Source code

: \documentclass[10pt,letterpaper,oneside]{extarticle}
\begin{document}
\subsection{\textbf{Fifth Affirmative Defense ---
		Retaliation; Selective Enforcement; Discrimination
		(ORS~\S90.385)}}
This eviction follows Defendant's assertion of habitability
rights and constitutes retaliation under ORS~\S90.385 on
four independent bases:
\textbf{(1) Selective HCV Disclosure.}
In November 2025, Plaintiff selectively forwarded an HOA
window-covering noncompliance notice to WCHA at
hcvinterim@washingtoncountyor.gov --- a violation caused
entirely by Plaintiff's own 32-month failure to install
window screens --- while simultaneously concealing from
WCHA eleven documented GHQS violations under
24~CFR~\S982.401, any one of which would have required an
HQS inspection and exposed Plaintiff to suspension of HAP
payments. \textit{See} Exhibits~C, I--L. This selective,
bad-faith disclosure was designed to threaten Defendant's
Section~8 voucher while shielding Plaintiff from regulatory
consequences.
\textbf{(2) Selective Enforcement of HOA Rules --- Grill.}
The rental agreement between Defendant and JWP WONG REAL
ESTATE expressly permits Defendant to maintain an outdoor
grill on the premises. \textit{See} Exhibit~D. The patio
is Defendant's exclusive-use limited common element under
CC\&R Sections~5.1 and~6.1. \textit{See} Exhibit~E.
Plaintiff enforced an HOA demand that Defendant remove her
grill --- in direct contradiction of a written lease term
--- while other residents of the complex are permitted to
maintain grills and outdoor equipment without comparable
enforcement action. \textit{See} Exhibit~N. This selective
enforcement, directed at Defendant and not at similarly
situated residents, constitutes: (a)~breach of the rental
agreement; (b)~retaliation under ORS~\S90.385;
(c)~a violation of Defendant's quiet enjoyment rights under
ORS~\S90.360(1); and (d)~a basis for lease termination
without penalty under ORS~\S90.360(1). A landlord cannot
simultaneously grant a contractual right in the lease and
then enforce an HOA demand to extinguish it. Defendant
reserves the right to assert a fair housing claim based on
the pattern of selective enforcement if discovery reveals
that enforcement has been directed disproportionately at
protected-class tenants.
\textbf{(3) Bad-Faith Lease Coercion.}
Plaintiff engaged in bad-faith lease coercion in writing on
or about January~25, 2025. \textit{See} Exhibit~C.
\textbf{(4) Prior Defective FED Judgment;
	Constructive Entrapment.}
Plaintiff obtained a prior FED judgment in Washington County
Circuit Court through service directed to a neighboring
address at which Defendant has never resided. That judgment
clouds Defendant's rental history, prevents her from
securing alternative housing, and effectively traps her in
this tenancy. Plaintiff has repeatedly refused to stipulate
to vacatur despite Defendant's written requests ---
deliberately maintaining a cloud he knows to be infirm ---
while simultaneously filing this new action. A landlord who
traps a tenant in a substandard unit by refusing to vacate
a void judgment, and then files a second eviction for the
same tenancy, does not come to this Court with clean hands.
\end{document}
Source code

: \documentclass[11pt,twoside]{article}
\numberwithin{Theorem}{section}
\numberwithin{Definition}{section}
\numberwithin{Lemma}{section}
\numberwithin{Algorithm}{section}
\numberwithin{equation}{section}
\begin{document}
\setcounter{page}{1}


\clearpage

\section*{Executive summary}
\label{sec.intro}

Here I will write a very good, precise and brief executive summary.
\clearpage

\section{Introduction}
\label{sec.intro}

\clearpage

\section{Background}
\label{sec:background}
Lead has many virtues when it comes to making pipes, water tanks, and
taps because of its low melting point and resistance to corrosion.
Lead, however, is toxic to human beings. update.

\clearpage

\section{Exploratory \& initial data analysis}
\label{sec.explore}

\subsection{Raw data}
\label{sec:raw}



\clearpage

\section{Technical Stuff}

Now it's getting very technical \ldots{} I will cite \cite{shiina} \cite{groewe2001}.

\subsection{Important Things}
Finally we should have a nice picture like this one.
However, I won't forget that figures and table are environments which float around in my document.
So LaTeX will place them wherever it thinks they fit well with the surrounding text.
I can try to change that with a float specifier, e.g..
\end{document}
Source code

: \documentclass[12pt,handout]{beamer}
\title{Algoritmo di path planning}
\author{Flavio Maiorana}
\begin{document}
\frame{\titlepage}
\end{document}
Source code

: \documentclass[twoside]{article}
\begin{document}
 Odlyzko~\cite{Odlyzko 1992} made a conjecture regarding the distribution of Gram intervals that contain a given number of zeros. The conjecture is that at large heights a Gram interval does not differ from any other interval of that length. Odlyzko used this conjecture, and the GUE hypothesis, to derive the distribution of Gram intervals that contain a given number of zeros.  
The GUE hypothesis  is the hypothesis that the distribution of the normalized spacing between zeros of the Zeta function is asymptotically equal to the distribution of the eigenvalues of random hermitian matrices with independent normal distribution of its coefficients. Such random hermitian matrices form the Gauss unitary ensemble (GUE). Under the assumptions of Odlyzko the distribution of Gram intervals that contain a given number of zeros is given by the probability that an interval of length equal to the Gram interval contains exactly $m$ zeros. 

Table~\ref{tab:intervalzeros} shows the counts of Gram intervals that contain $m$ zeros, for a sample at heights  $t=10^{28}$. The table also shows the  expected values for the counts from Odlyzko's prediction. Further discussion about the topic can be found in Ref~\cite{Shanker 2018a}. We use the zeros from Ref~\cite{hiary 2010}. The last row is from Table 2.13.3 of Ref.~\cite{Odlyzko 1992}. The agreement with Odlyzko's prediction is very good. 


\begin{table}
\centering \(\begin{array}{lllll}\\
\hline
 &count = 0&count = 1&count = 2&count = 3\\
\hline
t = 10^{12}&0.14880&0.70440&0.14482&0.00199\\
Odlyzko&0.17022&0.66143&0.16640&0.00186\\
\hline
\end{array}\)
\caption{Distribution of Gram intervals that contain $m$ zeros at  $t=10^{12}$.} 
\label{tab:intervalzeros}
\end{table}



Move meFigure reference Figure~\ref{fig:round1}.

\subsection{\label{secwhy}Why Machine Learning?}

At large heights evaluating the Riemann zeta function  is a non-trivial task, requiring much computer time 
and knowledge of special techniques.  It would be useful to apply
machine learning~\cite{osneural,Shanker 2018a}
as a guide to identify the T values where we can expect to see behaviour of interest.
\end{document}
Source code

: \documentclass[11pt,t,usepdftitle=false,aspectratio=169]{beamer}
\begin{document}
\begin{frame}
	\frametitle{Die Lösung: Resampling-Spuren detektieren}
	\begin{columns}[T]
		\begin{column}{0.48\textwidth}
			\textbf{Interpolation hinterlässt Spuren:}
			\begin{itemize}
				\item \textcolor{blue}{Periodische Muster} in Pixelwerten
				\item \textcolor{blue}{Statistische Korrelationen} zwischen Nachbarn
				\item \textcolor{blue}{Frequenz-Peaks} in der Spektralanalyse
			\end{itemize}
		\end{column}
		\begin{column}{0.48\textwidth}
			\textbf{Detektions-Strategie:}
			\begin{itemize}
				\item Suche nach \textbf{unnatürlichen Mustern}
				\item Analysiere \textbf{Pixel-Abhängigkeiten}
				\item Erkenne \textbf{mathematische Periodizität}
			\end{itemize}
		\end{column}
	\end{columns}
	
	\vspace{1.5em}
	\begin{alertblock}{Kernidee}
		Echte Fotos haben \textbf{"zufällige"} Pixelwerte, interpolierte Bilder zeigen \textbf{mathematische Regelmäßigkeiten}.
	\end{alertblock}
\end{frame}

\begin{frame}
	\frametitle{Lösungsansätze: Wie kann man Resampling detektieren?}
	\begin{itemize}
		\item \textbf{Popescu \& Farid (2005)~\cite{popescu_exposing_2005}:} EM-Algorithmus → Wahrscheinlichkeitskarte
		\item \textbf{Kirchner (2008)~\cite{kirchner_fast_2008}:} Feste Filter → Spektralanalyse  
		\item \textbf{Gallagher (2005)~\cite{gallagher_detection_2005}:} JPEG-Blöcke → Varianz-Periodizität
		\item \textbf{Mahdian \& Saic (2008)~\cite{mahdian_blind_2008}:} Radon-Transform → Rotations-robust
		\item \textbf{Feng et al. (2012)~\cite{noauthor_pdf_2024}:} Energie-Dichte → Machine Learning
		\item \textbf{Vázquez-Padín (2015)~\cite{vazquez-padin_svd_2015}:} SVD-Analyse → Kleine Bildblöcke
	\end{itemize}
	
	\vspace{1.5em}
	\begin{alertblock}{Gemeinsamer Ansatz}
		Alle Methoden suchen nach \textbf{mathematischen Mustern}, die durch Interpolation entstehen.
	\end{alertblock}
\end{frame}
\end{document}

——

Across the records, count the lines that contain the word "Interpolation" and give that figure alone.

2